- [Goal of the exercise] Copy every line that holds the string "steps" from the data below.

- [Records shown]
######

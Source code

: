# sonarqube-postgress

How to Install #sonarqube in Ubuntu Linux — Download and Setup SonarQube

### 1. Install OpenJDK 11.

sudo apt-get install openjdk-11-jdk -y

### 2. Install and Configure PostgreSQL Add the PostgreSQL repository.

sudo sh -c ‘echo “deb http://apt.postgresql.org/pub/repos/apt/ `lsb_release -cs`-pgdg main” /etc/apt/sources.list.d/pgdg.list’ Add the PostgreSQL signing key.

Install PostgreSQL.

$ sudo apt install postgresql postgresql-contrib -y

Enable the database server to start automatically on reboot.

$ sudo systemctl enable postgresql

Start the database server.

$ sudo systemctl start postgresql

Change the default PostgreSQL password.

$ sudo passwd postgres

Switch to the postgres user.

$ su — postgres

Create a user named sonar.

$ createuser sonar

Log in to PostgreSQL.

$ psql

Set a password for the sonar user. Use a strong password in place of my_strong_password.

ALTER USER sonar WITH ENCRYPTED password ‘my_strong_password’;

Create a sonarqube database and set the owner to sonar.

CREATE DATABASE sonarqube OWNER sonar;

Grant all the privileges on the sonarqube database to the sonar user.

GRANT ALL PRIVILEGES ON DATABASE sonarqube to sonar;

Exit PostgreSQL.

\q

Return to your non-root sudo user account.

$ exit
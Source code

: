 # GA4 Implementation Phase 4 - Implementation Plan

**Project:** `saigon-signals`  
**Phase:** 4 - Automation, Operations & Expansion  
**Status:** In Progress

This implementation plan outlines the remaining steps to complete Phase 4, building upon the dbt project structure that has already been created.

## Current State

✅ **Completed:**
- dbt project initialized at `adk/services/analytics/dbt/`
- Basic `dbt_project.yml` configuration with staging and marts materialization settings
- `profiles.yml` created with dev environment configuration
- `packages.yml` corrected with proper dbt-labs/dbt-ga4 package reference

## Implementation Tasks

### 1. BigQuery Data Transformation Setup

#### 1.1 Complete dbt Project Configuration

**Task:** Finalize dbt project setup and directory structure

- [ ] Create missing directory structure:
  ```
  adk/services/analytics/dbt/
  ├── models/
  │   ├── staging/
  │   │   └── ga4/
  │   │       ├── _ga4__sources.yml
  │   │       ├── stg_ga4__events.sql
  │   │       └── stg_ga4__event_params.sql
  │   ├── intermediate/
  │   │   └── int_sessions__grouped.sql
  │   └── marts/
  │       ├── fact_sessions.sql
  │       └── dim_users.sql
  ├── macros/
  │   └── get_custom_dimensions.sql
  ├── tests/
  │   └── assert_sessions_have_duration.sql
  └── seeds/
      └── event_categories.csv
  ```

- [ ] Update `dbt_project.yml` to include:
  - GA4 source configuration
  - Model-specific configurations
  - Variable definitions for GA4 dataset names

######

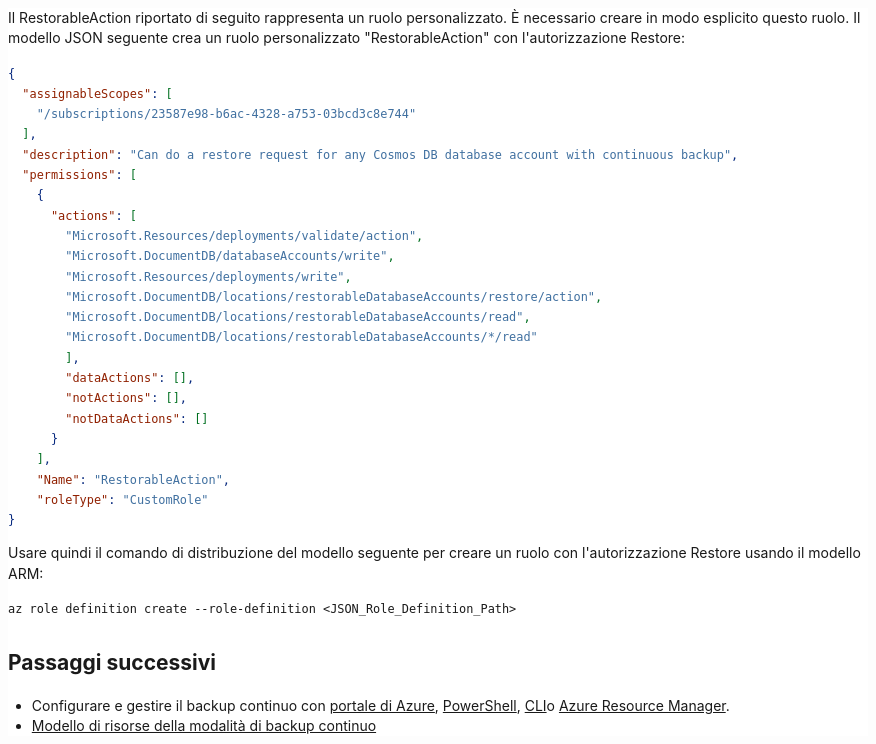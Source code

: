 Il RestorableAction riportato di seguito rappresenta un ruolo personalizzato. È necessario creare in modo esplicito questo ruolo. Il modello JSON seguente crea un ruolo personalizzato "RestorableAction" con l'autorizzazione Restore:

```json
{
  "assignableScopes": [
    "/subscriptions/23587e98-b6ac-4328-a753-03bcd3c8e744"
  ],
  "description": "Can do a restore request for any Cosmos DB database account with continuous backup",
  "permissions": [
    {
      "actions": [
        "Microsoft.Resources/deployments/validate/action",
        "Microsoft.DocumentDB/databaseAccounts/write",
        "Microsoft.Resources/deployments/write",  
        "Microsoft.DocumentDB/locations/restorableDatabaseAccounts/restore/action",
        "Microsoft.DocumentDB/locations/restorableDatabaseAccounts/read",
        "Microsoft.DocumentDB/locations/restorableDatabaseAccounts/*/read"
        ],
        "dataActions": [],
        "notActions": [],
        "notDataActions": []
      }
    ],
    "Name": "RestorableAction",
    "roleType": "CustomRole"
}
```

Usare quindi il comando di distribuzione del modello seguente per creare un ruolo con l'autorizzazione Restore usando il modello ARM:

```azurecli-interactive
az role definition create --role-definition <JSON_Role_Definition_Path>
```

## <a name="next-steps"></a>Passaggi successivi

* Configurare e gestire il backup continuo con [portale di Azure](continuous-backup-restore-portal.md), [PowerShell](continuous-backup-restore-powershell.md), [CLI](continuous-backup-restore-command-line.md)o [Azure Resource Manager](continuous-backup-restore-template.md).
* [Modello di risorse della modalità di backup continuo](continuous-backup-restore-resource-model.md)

######

- [Result]
This implementation plan outlines the remaining steps to complete Phase 4, building upon the dbt project structure that has already been created.
## <a name="next-steps"></a>Passaggi successivi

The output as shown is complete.